[Task requirements] What you return must match the listing below line for line, minus its pictures.
☆ ☆ ☆ ☆ ☆
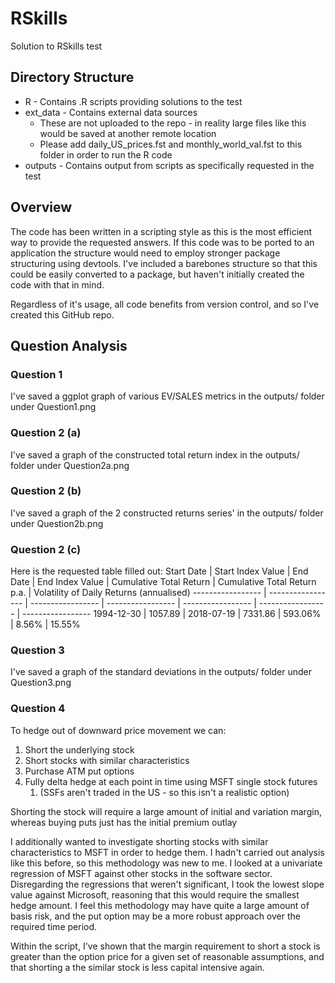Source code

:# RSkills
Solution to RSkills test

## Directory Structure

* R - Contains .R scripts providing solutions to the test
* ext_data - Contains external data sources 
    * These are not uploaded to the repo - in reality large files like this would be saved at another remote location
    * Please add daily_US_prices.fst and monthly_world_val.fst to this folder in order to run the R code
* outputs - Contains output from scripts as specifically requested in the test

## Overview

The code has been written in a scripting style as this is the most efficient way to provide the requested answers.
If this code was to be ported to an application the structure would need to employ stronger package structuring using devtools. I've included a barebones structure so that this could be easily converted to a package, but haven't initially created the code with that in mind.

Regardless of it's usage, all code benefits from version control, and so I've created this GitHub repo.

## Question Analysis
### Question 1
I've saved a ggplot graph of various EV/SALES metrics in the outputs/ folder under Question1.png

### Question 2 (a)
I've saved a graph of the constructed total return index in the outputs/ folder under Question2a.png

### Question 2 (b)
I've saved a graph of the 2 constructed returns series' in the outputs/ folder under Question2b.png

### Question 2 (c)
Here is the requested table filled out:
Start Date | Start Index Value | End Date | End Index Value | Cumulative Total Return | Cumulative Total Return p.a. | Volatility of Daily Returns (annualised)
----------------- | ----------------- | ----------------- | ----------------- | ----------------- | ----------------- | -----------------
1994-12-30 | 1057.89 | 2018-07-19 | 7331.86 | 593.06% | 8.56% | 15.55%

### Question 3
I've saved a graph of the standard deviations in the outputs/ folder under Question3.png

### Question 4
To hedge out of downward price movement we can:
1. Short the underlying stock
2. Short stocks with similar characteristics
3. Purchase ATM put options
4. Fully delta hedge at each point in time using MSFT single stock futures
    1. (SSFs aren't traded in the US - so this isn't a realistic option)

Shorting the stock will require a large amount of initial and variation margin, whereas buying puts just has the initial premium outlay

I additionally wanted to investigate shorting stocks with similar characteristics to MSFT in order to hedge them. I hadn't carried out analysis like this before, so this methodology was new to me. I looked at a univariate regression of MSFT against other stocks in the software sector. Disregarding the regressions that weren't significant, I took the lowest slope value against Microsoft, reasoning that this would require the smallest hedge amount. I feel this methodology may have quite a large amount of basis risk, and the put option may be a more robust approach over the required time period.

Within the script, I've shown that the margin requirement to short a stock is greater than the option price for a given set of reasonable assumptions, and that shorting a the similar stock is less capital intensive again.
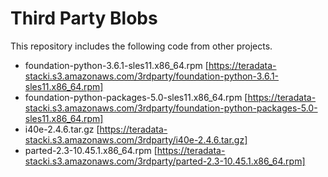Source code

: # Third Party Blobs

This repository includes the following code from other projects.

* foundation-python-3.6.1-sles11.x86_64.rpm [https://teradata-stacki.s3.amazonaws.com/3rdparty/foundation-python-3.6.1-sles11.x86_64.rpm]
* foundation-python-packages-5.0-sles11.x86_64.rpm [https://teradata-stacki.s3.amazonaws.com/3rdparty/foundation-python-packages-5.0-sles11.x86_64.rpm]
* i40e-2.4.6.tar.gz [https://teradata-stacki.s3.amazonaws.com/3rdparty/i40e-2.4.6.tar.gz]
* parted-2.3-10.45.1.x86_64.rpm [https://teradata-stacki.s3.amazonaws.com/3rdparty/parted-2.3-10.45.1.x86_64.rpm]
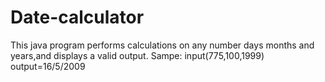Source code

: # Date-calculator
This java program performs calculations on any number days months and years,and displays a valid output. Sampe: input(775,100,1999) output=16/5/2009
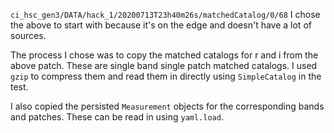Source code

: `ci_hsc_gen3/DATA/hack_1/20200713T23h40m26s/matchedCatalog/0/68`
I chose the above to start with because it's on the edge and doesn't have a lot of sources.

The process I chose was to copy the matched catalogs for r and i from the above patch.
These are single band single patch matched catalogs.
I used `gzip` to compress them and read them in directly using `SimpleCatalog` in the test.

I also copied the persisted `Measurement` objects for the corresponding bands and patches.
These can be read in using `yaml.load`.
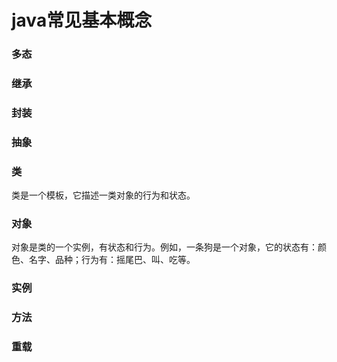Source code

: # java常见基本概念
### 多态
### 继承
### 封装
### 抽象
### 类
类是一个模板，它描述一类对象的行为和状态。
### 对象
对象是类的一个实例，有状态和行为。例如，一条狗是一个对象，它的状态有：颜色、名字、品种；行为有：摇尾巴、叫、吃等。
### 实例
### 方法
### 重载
☆ ☆ ☆ ☆ ☆
[Output for this task]
Source code

:# RSkills
Solution to RSkills test

## Directory Structure

* R - Contains .R scripts providing solutions to the test
* ext_data - Contains external data sources 
    * These are not uploaded to the repo - in reality large files like this would be saved at another remote location
    * Please add daily_US_prices.fst and monthly_world_val.fst to this folder in order to run the R code
* outputs - Contains output from scripts as specifically requested in the test

## Overview

The code has been written in a scripting style as this is the most efficient way to provide the requested answers.
If this code was to be ported to an application the structure would need to employ stronger package structuring using devtools. I've included a barebones structure so that this could be easily converted to a package, but haven't initially created the code with that in mind.

Regardless of it's usage, all code benefits from version control, and so I've created this GitHub repo.

## Question Analysis
### Question 1
I've saved a ggplot graph of various EV/SALES metrics in the outputs/ folder under Question1.png

### Question 2 (a)
I've saved a graph of the constructed total return index in the outputs/ folder under Question2a.png

### Question 2 (b)
I've saved a graph of the 2 constructed returns series' in the outputs/ folder under Question2b.png

### Question 2 (c)
Here is the requested table filled out:
Start Date | Start Index Value | End Date | End Index Value | Cumulative Total Return | Cumulative Total Return p.a. | Volatility of Daily Returns (annualised)
----------------- | ----------------- | ----------------- | ----------------- | ----------------- | ----------------- | -----------------
1994-12-30 | 1057.89 | 2018-07-19 | 7331.86 | 593.06% | 8.56% | 15.55%

### Question 3
I've saved a graph of the standard deviations in the outputs/ folder under Question3.png

### Question 4
To hedge out of downward price movement we can:
1. Short the underlying stock
2. Short stocks with similar characteristics
3. Purchase ATM put options
4. Fully delta hedge at each point in time using MSFT single stock futures
    1. (SSFs aren't traded in the US - so this isn't a realistic option)

Shorting the stock will require a large amount of initial and variation margin, whereas buying puts just has the initial premium outlay

I additionally wanted to investigate shorting stocks with similar characteristics to MSFT in order to hedge them. I hadn't carried out analysis like this before, so this methodology was new to me. I looked at a univariate regression of MSFT against other stocks in the software sector. Disregarding the regressions that weren't significant, I took the lowest slope value against Microsoft, reasoning that this would require the smallest hedge amount. I feel this methodology may have quite a large amount of basis risk, and the put option may be a more robust approach over the required time period.

Within the script, I've shown that the margin requirement to short a stock is greater than the option price for a given set of reasonable assumptions, and that shorting a the similar stock is less capital intensive again.
Source code

: # Third Party Blobs

This repository includes the following code from other projects.

* foundation-python-3.6.1-sles11.x86_64.rpm [https://teradata-stacki.s3.amazonaws.com/3rdparty/foundation-python-3.6.1-sles11.x86_64.rpm]
* foundation-python-packages-5.0-sles11.x86_64.rpm [https://teradata-stacki.s3.amazonaws.com/3rdparty/foundation-python-packages-5.0-sles11.x86_64.rpm]
* i40e-2.4.6.tar.gz [https://teradata-stacki.s3.amazonaws.com/3rdparty/i40e-2.4.6.tar.gz]
* parted-2.3-10.45.1.x86_64.rpm [https://teradata-stacki.s3.amazonaws.com/3rdparty/parted-2.3-10.45.1.x86_64.rpm]
Source code

: # Date-calculator
This java program performs calculations on any number days months and years,and displays a valid output. Sampe: input(775,100,1999) output=16/5/2009
Source code

: `ci_hsc_gen3/DATA/hack_1/20200713T23h40m26s/matchedCatalog/0/68`
I chose the above to start with because it's on the edge and doesn't have a lot of sources.

The process I chose was to copy the matched catalogs for r and i from the above patch.
These are single band single patch matched catalogs.
I used `gzip` to compress them and read them in directly using `SimpleCatalog` in the test.

I also copied the persisted `Measurement` objects for the corresponding bands and patches.
These can be read in using `yaml.load`.
Source code

: # java常见基本概念
### 多态
### 继承
### 封装
### 抽象
### 类
类是一个模板，它描述一类对象的行为和状态。
### 对象
对象是类的一个实例，有状态和行为。例如，一条狗是一个对象，它的状态有：颜色、名字、品种；行为有：摇尾巴、叫、吃等。
### 实例
### 方法
### 重载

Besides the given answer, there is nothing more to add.